• Il faut avoir le courage de sortir de l’état d’urgence ! - Libération
    http://www.liberation.fr/debats/2016/12/13/il-faut-avoir-le-courage-de-sortir-de-l-etat-d-urgence_1534939

    4 292 perquisitions, 612 mesures d’assignation à résidence, 1 657 mesures de contrôles d’identité ou de fouilles de véhicules ont, d’après les chiffres du ministère de l’Intérieur, mobilisé les forces de sécurité depuis un an. Elles ont donné lieu à 20 enquêtes préliminaires pour « association de malfaiteurs en relation avec une entreprise terroriste ».

    Pendant ce temps, entre novembre 2015 et juillet 2016, le parquet antiterroriste, dans le cadre de ses prérogatives habituelles, a ouvert 96 procédures judiciaires pour les mêmes charges. Où est le besoin d’un régime dérogatoire ?
    Leurres sécuritaires

    Si l’efficacité de l’état d’urgence dans la durée pose sérieusement question, les conséquences sur la vie des personnes visées par ses mesures sont bien réelles. En son nom, des milliers de femmes, d’hommes et d’enfants ont vécu des perquisitions souvent traumatisantes. En son nom, 612 personnes ont été assignées à résidence sans qu’aucune ne soit poursuivie en justice pour des faits liés au terrorisme. En son nom, des centaines de personnes ont été empêchées de manifester, des dizaines de manifestations ont été interdites.

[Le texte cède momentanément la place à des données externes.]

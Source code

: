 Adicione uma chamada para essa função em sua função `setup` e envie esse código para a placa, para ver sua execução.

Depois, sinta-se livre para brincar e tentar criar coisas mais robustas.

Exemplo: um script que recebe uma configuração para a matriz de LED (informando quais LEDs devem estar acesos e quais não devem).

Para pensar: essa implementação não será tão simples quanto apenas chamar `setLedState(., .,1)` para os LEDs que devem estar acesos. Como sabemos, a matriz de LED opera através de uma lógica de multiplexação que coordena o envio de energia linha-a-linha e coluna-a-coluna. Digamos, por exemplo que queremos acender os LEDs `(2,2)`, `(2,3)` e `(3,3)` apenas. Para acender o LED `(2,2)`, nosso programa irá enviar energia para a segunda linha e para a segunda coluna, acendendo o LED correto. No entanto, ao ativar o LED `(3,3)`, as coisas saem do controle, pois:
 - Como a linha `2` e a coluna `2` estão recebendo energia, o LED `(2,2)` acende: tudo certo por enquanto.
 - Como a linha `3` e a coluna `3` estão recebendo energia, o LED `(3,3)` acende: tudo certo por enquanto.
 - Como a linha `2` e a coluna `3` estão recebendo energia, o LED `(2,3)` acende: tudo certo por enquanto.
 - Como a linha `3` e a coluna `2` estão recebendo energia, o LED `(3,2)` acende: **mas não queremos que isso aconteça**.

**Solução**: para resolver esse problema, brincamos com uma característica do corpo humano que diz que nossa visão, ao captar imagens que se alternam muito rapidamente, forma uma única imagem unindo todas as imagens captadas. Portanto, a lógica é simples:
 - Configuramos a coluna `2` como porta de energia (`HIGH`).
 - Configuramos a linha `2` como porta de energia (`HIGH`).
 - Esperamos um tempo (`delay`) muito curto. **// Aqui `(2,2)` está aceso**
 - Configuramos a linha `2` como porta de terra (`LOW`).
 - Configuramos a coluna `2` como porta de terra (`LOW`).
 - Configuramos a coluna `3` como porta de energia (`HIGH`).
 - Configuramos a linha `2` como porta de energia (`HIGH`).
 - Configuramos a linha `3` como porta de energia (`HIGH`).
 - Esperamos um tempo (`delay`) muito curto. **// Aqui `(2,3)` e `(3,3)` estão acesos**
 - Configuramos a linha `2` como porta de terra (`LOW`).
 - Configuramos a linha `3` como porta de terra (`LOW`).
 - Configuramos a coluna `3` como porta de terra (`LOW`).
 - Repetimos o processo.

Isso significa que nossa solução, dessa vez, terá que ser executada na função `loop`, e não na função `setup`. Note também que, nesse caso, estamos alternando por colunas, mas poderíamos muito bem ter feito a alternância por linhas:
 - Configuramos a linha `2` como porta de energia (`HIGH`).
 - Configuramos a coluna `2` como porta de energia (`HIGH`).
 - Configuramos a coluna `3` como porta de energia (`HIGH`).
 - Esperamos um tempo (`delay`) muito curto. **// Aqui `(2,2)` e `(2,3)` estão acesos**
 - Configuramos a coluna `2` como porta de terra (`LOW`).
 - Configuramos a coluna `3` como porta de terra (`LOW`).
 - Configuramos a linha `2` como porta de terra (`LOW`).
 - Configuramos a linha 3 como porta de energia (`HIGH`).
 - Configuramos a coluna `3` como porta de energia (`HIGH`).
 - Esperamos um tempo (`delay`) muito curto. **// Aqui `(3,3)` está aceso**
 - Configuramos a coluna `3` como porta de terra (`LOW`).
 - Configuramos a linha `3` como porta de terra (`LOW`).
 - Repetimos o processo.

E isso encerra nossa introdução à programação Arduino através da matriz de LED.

    S’il est de leur devoir de prendre les mesures nécessaires pour protéger la population, les dirigeants ont la responsabilité de s’assurer que l’état d’exception ne devienne pas la norme et de questionner la nécessité de renouveler l’état d’urgence. Or la politique de la peur semble avoir pris le pas sur celle de la raison. Et la peur a entraîné l’aveuglement et l’absence de courage politique.

    Car le courage, ce n’est pas de se réfugier systématiquement derrière des leurres sécuritaires. Le courage, c’est de réaffirmer les principes fondamentaux de l’Etat de droit dans la lutte contre la menace terroriste, parmi lesquels la nécessité d’un réel contrôle par l’autorité judiciaire. Le courage, c’est de savoir dire stop quand pointe la tentation de l’arbitraire comme réponse aux peurs légitimes de la population. Le courage, c’est parfois de choisir le chemin qui paraît ardu, exigeant, mais qui est celui de la cohérence. Car on ne peut défendre l’Etat de droit en y renonçant.